School of Foreign Languages, Fuzhou University of International Studies and Trade, Fuzhou, 350202, China.
Graduate School, University of Perpetual Help System DALTA, 1740, Las Pinas, Philippines.
Sci Rep. 2023 Mar 9;13(1):3948. doi: 10.1038/s41598-023-31053-5.
To accelerate the deep application of deep learning in text data processing, an English statistical translation system is established and applied to the question answering of humanoid robot. Firstly, the model of machine translation based on recursive neural network is implemented. A crawler system is established to collect English movie subtitle data. On this basis, an English subtitle translation system is designed. Then, combined with sentence embedding technology, the Particle Swarm Optimization (PSO) algorithm of meta-heuristic algorithm is adopted to locate the defects of translation software. A translation robot automatic question and answer interactive module is constructed. Additionally, the hybrid recommendation mechanism based on personalized learning is built using blockchain technology. Finally, the performance of translation model and software defect location model is evaluated. The results show that the Recurrent Neural Network (RNN) embedding algorithm has certain effect of word clustering. RNN embedded model has a strong ability to process short sentences. The strongest translated sentences are between 11 and 39 words long, while the weakest translated sentences are between 71 and 79 words long. Therefore, the model must strengthen the processing of long sentences, especially character-level input. The average sentence length is much longer than word-level input. The model based on PSO algorithm shows good accuracy in different data sets. This model averages better performance on Tomcat, standard widget toolkits, and Java development tool datasets than other comparison methods. The average reciprocal rank and average accuracy of the weight combination of PSO algorithm are very high. Moreover, this method is greatly affected by the dimension of the word embedding model, and the 300-dimension word embedding model has the best effect. To sum up, this study proposes a good statistical translation model for humanoid robot English translation, which lays the foundation for intelligent interaction between humanoid robots.

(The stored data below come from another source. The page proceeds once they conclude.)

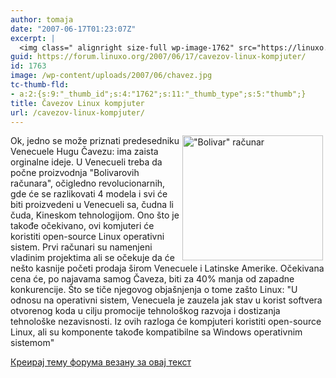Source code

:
 ```yaml
---
author: tomaja
date: "2007-06-17T01:23:07Z"
excerpt: |
  <img class=" alignright size-full wp-image-1762" src="https://linuxo.org/wp-content/uploads/2007/06/chavez.jpg" alt="&quot;Bolivar&quot; računar" title="&quot;Bolivar&quot; računar" hspace="4" width="225" height="200" align="right" />Ok, jedno se može priznati predesedniku Venecuele Hugu Čavezu: ima zaista orginalne ideje. U Venecueli treba da počne proizvodnja &quot;Bolivarovih računara&quot;, očigledno revolucionarnih,&nbsp; gde će se razlikovati 4 modela i svi će biti proizvedeni u Venecueli sa, čudna li čuda, Kineskom tehnologijom. Ono &scaron;to je takođe očekivano, ovi komjuteri će koristiti open-source Linux operativni sistem. Prvi računari su namenjeni vladinim projektima ali se očekuje da će ne&scaron;to kasnije početi prodaja &scaron;irom Venecuele i Latinske Amerike. Očekivana cena će, po najavama samog Čaveza, biti za 40% manja od zapadne konkurencije. &Scaron;to se tiče njegovog obja&scaron;njenja o tome za&scaron;to Linux: &quot;U odnosu na operativni sistem, Venecuela je zauzela jak stav u korist softvera otvorenog koda u cilju promocije tehnolo&scaron;kog razvoja i dostizanja tehnolo&scaron;ke nezavisnosti. Iz ovih razloga će kompjuteri koristiti open-source Linux, ali su komponente takođe kompatibilne sa Windows operativnim sistemom&quot;
guid: https://forum.linuxo.org/2007/06/17/cavezov-linux-kompjuter/
id: 1763
image: /wp-content/uploads/2007/06/chavez.jpg
tc-thumb-fld:
- a:2:{s:9:"_thumb_id";s:4:"1762";s:11:"_thumb_type";s:5:"thumb";}
title: Čavezov Linux kompjuter
url: /cavezov-linux-kompjuter/
---
```

<img class=" alignright size-full wp-image-1762" src="https://linuxo.org/wp-content/uploads/2007/06/chavez.jpg" alt="&quot;Bolivar&quot; računar" title="&quot;Bolivar&quot; računar" hspace="4" width="225" height="200" align="right" />Ok, jedno se može priznati predesedniku Venecuele Hugu Čavezu: ima zaista orginalne ideje. U Venecueli treba da počne proizvodnja "Bolivarovih računara", očigledno revolucionarnih,&nbsp; gde će se razlikovati 4 modela i svi će biti proizvedeni u Venecueli sa, čudna li čuda, Kineskom tehnologijom. Ono &scaron;to je takođe očekivano, ovi komjuteri će koristiti open-source Linux operativni sistem. Prvi računari su namenjeni vladinim projektima ali se očekuje da će ne&scaron;to kasnije početi prodaja &scaron;irom Venecuele i Latinske Amerike. Očekivana cena će, po najavama samog Čaveza, biti za 40% manja od zapadne konkurencije. &Scaron;to se tiče njegovog obja&scaron;njenja o tome za&scaron;to Linux: "U odnosu na operativni sistem, Venecuela je zauzela jak stav u korist softvera otvorenog koda u cilju promocije tehnolo&scaron;kog razvoja i dostizanja tehnolo&scaron;ke nezavisnosti. Iz ovih razloga će kompjuteri koristiti open-source Linux, ali su komponente takođe kompatibilne sa Windows operativnim sistemom"  
<!--break-->

[Креирај тему форума везану за овај текст](https://linuxo.org/nova-tema-na-forumu/?se_pid=1763)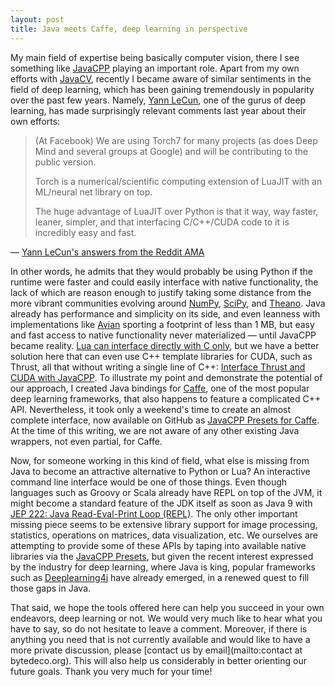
 ```yaml
---
layout: post
title: Java meets Caffe, deep learning in perspective
---
```


My main field of expertise being basically computer vision, there I see something like [JavaCPP](https://github.com/bytedeco/javacpp) playing an important role. Apart from my own efforts with [JavaCV](https://github.com/bytedeco/javacv), recently I became aware of similar sentiments in the field of deep learning, which has been gaining tremendously in popularity over the past few years. Namely, [Yann LeCun](http://yann.lecun.com/), one of the gurus of deep learning, has made surprisingly relevant comments last year about their own efforts:

>(At Facebook) We are using Torch7 for many projects (as does Deep Mind and several groups at Google) and will be contributing to the public version.
> 
>Torch is a numerical/scientific computing extension of LuaJIT with an ML/neural net library on top.
> 
>The huge advantage of LuaJIT over Python is that it way, way faster, leaner, simpler, and that interfacing C/C++/CUDA code to it is incredibly easy and fast.

— [Yann LeCun's answers from the Reddit AMA](http://fastml.com/yann-lecuns-answers-from-the-reddit-ama/)

In other words, he admits that they would probably be using Python if the runtime were faster and could easily interface with native functionality, the lack of which are reason enough to justify taking some distance from the more vibrant communities evolving around [NumPy](http://www.numpy.org/), [SciPy](http://www.scipy.org/), and [Theano](http://www.deeplearning.net/software/theano/). Java already has performance and simplicity on its side, and even leanness with implementations like [Avian](http://oss.readytalk.com/avian/) sporting a footprint of less than 1 MB, but easy and fast access to native functionality never materialized — until JavaCPP became reality. [Lua can interface directly with C only](http://luajit.org/ext_ffi.html), but we have a better solution here that can even use C++ template libraries for CUDA, such as Thrust, all that without writing a single line of C++: [Interface Thrust and CUDA with JavaCPP](https://github.com/bytedeco/javacpp/wiki/Interface-Thrust-and-CUDA). To illustrate my point and demonstrate the potential of our approach, I created Java bindings for [Caffe](http://caffe.berkeleyvision.org/), one of the most popular deep learning frameworks, that also happens to feature a complicated C++ API. Nevertheless, it took only a weekend's time to create an almost complete interface, now available on GitHub as [JavaCPP Presets for Caffe](https://github.com/bytedeco/javacpp-presets/tree/master/caffe). At the time of this writing, we are not aware of any other existing Java wrappers, not even partial, for Caffe.

Now, for someone working in this kind of field, what else is missing from Java to become an attractive alternative to Python or Lua? An interactive command line interface would be one of those things. Even though languages such as Groovy or Scala already have REPL on top of the JVM, it might become a standard feature of the JDK itself as soon as Java 9 with [JEP 222: Java Read-Eval-Print Loop (REPL)](http://openjdk.java.net/jeps/222). The only other important missing piece seems to be extensive library support for image processing, statistics, operations on matrices, data visualization, etc. We ourselves are attempting to provide some of these APIs by taping into available native libraries via the [JavaCPP Presets](https://github.com/bytedeco/javacpp-presets), but given the recent interest expressed by the industry for deep learning, where Java is king, popular frameworks such as [Deeplearning4j](http://deeplearning4j.org/) have already emerged, in a renewed quest to fill those gaps in Java.

That said, we hope the tools offered here can help you succeed in your own endeavors, deep learning or not. We would very much like to hear what you have to say, so do not hesitate to leave a comment. Moreover, if there is anything you need that is not currently available and would like to have a more private discussion, please [contact us by email](mailto:contact at bytedeco.org). This will also help us considerably in better orienting our future goals. Thank you very much for your time!

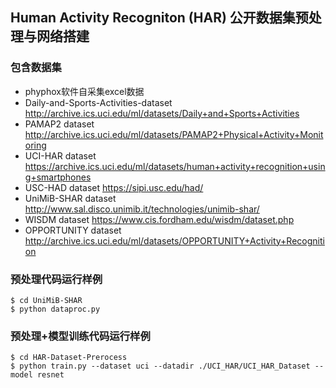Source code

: ## Human Activity Recogniton (HAR) 公开数据集预处理与网络搭建

### 包含数据集
* phyphox软件自采集excel数据
* Daily-and-Sports-Activities-dataset   http://archive.ics.uci.edu/ml/datasets/Daily+and+Sports+Activities
* PAMAP2 dataset    http://archive.ics.uci.edu/ml/datasets/PAMAP2+Physical+Activity+Monitoring
* UCI-HAR dataset   https://archive.ics.uci.edu/ml/datasets/human+activity+recognition+using+smartphones
* USC-HAD dataset   https://sipi.usc.edu/had/
* UniMiB-SHAR dataset   http://www.sal.disco.unimib.it/technologies/unimib-shar/
* WISDM dataset   https://www.cis.fordham.edu/wisdm/dataset.php
* OPPORTUNITY dataset   http://archive.ics.uci.edu/ml/datasets/OPPORTUNITY+Activity+Recognition


### 预处理代码运行样例
```
$ cd UniMiB-SHAR
$ python dataproc.py
```

### 预处理+模型训练代码运行样例
```
$ cd HAR-Dataset-Prerocess
$ python train.py --dataset uci --datadir ./UCI_HAR/UCI_HAR_Dataset --model resnet
```
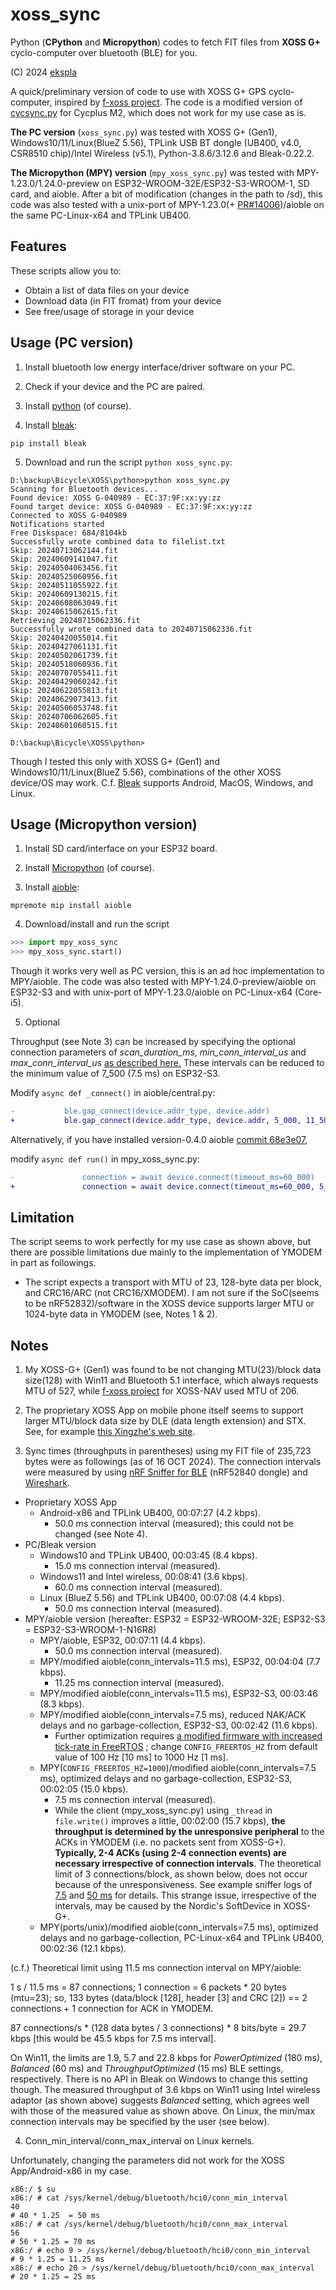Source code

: # xoss_sync
Python (**CPython** and **Micropython**) codes to fetch FIT files from **XOSS G+** cyclo-computer over bluetooth (BLE) for you.

(C) 2024 [ekspla](https://github.com/ekspla/xoss_sync)

A quick/preliminary version of code to use with XOSS G+ GPS cyclo-computer, inspired by [f-xoss project](https://github.com/DCNick3/f-xoss). 
The code is a modified version of [cycsync.py](https://github.com/Kaiserdragon2/CycSync) for Cycplus M2, which does not work for my use case as is.

**The PC version** (```xoss_sync.py```) was tested with XOSS G+ (Gen1), Windows10/11/Linux(BlueZ 5.56), TPLink USB BT dongle (UB400, v4.0, CSR8510 
chip)/Intel Wireless (v5.1), Python-3.8.6/3.12.6 and Bleak-0.22.2.

**The Micropython (MPY) version** (```mpy_xoss_sync.py```) was tested with MPY-1.23.0/1.24.0-preview on ESP32-WROOM-32E/ESP32-S3-WROOM-1, SD card, 
and aioble.  After a bit of modification (changes in the path to /sd), this code was also tested with a unix-port of MPY-1.23.0(+ 
[PR#14006](https://github.com/micropython/micropython/pull/14006))/aioble on the same PC-Linux-x64 and TPLink UB400.

## Features
These scripts allow you to:

- Obtain a list of data files on your device
- Download data (in FIT fromat) from your device
- See free/usage of storage in your device

## Usage (PC version)
1. Install bluetooth low energy interface/driver software on your PC.

2. Check if your device and the PC are paired.

3. Install [python](https://www.python.org/) (of course).

4. Install [bleak](https://pypi.org/project/bleak/):

```
pip install bleak
```

5. Download and run the script ```python xoss_sync.py```:

```
D:\backup\Bicycle\XOSS\python>python xoss_sync.py
Scanning for Bluetooth devices...
Found device: XOSS G-040989 - EC:37:9F:xx:yy:zz
Found target device: XOSS G-040989 - EC:37:9F:xx:yy:zz
Connected to XOSS G-040989
Notifications started
Free Diskspace: 684/8104kb
Successfully wrote combined data to filelist.txt
Skip: 20240713062144.fit
Skip: 20240609141047.fit
Skip: 20240504063456.fit
Skip: 20240525060956.fit
Skip: 20240511055922.fit
Skip: 20240609130215.fit
Skip: 20240608063049.fit
Skip: 20240615062615.fit
Retrieving 20240715062336.fit
Successfully wrote combined data to 20240715062336.fit
Skip: 20240420055014.fit
Skip: 20240427061131.fit
Skip: 20240502061739.fit
Skip: 20240518060936.fit
Skip: 20240707055411.fit
Skip: 20240429060242.fit
Skip: 20240622055813.fit
Skip: 20240629073413.fit
Skip: 20240506053748.fit
Skip: 20240706062605.fit
Skip: 20240601060515.fit

D:\backup\Bicycle\XOSS\python>
```

Though I tested this only with XOSS G+ (Gen1) and Windows10/11/Linux(BlueZ 5.56), combinations of the other XOSS device/OS may work.
C.f. [Bleak](https://github.com/hbldh/bleak) supports Android, MacOS, Windows, and Linux.


## Usage (Micropython version)
1. Install SD card/interface on your ESP32 board.

2. Install [Micropython](https://micropython.org/) (of course).

3. Install [aioble](https://github.com/micropython/micropython-lib/tree/master/micropython/bluetooth/aioble):

```
mpremote mip install aioble
```

4. Download/install and run the script 

``` python
>>> import mpy_xoss_sync
>>> mpy_xoss_sync.start()
```

Though it works very well as PC version, this is an ad hoc implementation to MPY/aioble. 
The code was also tested with MPY-1.24.0-preview/aioble on ESP32-S3 and with unix-port of MPY-1.23.0/aioble on PC-Linux-x64 (Core-i5).

5. Optional

Throughput (see Note 3) can be increased by specifying the optional connection parameters of *scan_duration_ms*, *min_conn_interval_us* and 
*max_conn_interval_us* [as described here.](https://github.com/micropython/micropython/issues/15418)  These intervals can be reduced to the 
minimum value of 7_500 (7.5 ms) on ESP32-S3.

Modify ```async def _connect()``` in aioble/central.py:
``` Diff
-           ble.gap_connect(device.addr_type, device.addr)
+           ble.gap_connect(device.addr_type, device.addr, 5_000, 11_500, 11_500)
```

Alternatively, if you have installed version-0.4.0 aioble [commit 68e3e07](https://github.com/micropython/micropython-lib/commit/68e3e07bc7ab63931cead3854b2a114e9a084248), 

modify ```async def run()``` in mpy_xoss_sync.py:
``` Diff
-               connection = await device.connect(timeout_ms=60_000)
+               connection = await device.connect(timeout_ms=60_000, 5_000, 11_500, 11_500)
```

## Limitation
The script seems to work perfectly for my use case as shown above, but there are possible limitations due mainly to the implementation
of YMODEM in part as followings.

- The script expects a transport with MTU of 23, 128-byte data per block, and CRC16/ARC (not CRC16/XMODEM).  I am not sure
if the SoC(seems to be nRF52832)/software in the XOSS device supports larger MTU or 1024-byte data in YMODEM (see, Notes 1 & 2).

## Notes
1. My XOSS-G+ (Gen1) was found to be not changing MTU(23)/block data size(128) with Win11 and Bluetooth 5.1 interface, which always 
requests MTU of 527, while [f-xoss project](https://github.com/DCNick3/f-xoss) for XOSS-NAV used MTU of 206.

2. The proprietary XOSS App on mobile phone itself seems to support larger MTU/block data size by DLE (data length extension) and STX. 
See, for example [this Xingzhe's web site](https://developer.imxingzhe.com/docs/device/tracking_data_service/).

3. Sync times (throughputs in parentheses) using my FIT file of 235,723 bytes were as followings (as of 16 OCT 2024). 
The connection intervals were measured by using 
[nRF Sniffer for BLE](https://www.nordicsemi.com/Products/Development-tools/nRF-Sniffer-for-Bluetooth-LE/Download) (nRF52840 dongle) and 
[Wireshark](https://www.wireshark.org/download.html).
- Proprietary XOSS App
    - Android-x86 and TPLink UB400, 00:07:27 (4.2 kbps).
       - 50.0 ms connection interval (measured); this could not be changed (see Note 4).
- PC/Bleak version
    - Windows10 and TPLink UB400, 00:03:45 (8.4 kbps).
       - 15.0 ms connection interval (measured).
    - Windows11 and Intel wireless, 00:08:41 (3.6 kbps).
       - 60.0 ms connection interval (measured).
    - Linux (BlueZ 5.56) and TPLink UB400, 00:07:08 (4.4 kbps).
       - 50.0 ms connection interval (measured).
- MPY/aioble version (hereafter: ESP32 = ESP32-WROOM-32E; ESP32-S3 = ESP32-S3-WROOM-1-N16R8)
    - MPY/aioble, ESP32, 00:07:11 (4.4 kbps).
       - 50.0 ms connection interval (measured).
    - MPY/modified aioble(conn_intervals=11.5 ms), ESP32, 00:04:04 (7.7 kbps).
       - 11.25 ms connection interval (measured).
    - MPY/modified aioble(conn_intervals=11.5 ms), ESP32-S3, 00:03:46 (8.3 kbps).
    - MPY/modified aioble(conn_intervals=7.5 ms), reduced NAK/ACK delays and no garbage-collection, ESP32-S3, 00:02:42 (11.6 kbps).
       - Further optimization requires [a modified firmware with increased tick-rate in FreeRTOS](https://github.com/orgs/micropython/discussions/15594)
; change ```CONFIG_FREERTOS_HZ``` from default value of 100 Hz \[10 ms\] to 1000 Hz \[1 ms\].
    - MPY(```CONFIG_FREERTOS_HZ=1000```)/modified aioble(conn_intervals=7.5 ms), optimized delays and no garbage-collection, ESP32-S3, 00:02:05 (15.0 kbps).
       - 7.5 ms connection interval (measured).
       - While the client (mpy_xoss_sync.py) using ```_thread``` in ```file.write()``` improves a little, 00:02:00 (15.7 kbps), **the throughput is 
determined by the unresponsive peripheral** to the ACKs in YMODEM (i.e. no packets sent from XOSS-G+).  **Typically, 2-4 ACKs 
(using 2-4 connection events) are necessary irrespective of connection intervals**.  The theoretical limit of 3 connections/block, as shown below, does 
not occur because of the unresponsiveness.  See example sniffer logs of [7.5](https://github.com/ekspla/xoss_sync/blob/main/reference/conn_intvl_7r5ms.png) 
and [50 ms](https://github.com/ekspla/xoss_sync/blob/main/reference/conn_intvl_50ms.png) for details.  This strange issue, irrespective of the intervals, 
may be caused by the Nordic's SoftDevice in XOSS-G+.
    - MPY(ports/unix)/modified aioble(conn_intervals=7.5 ms), optimized delays and no garbage-collection, PC-Linux-x64 and TPLink UB400, 00:02:36 (12.1 kbps).

(c.f.)
Theoretical limit using 11.5 ms connection interval on MPY/aioble:

1 s / 11.5 ms = 87 connections; 1 connection = 6 packets * 20 bytes (mtu=23);
so, 133 bytes (data/block \[128\], header \[3\] and CRC \[2\]) == 2 connections + 1 connection for ACK in YMODEM.

87 connections/s * (128 data bytes / 3 connections) * 8 bits/byte = 29.7 kbps \[this would be 45.5 kbps for 7.5 ms interval\].


On Win11, the limits are 1.9, 5.7 and 22.8 kbps for *PowerOptimized* (180 ms), *Balanced* (60 ms) and *ThroughputOptimized* (15 ms) BLE settings, 
respectively.  There is no API in Bleak on Windows to change this setting though.  The measured throughput of 3.6 kbps on Win11 using 
Intel wireless adaptor (as shown above) suggests *Balanced* setting, which agrees well with those of the measured value as shown above.
On Linux, the min/max connection intervals may be specified by the user (see below).

4. Conn_min_interval/conn_max_interval on Linux kernels.

Unfortunately, changing the parameters did not work for the XOSS App/Android-x86 in my case.
``` ShellSession
x86:/ $ su
x86:/ # cat /sys/kernel/debug/bluetooth/hci0/conn_min_interval
40                                                                      # 40 * 1.25  = 50 ms
x86:/ # cat /sys/kernel/debug/bluetooth/hci0/conn_max_interval
56                                                                      # 56 * 1.25 = 70 ms
x86:/ # echo 9 > /sys/kernel/debug/bluetooth/hci0/conn_min_interval     # 9 * 1.25 = 11.25 ms
x86:/ # echo 20 > /sys/kernel/debug/bluetooth/hci0/conn_max_interval    # 20 * 1.25 = 25 ms
```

为了加速深度学习在文本数据处理中的深度应用,建立了一个英文统计翻译系统,并将其应用于仿人机器人的问答。首先,实现了基于递归神经网络的机器翻译模型。建立了一个爬虫系统来收集英语电影字幕数据。在此基础上,设计了一个英语字幕翻译系统。然后,结合句子嵌入技术,采用元启发式算法粒子群优化(PSO)算法对翻译软件的缺陷进行定位。构建了翻译机器人自动问答交互模块。此外,利用区块链技术构建了基于个性化学习的混合推荐机制。最后,对翻译模型和软件缺陷定位模型的性能进行评估。结果表明,递归神经网络(RNN)嵌入算法对单词聚类有一定的效果。RNN 嵌入模型对短句的处理能力较强。翻译效果最强的句子长度在 11 到 39 个单词之间,而翻译效果最弱的句子长度在 71 到 79 个单词之间。因此,模型必须加强对长句的处理,特别是字符级输入。基于 PSO 算法的模型在不同数据集上表现出良好的准确性。该模型在 Tomcat、标准小部件工具包和 Java 开发工具数据集上的平均性能优于其他比较方法。PSO 算法的权重组合的平均倒数排名和平均精度非常高。此外,该方法受词嵌入模型维度的影响较大,300 维词嵌入模型效果最佳。总之,本研究提出了一种用于仿人机器人英语翻译的良好统计翻译模型,为仿人机器人的智能交互奠定了基础。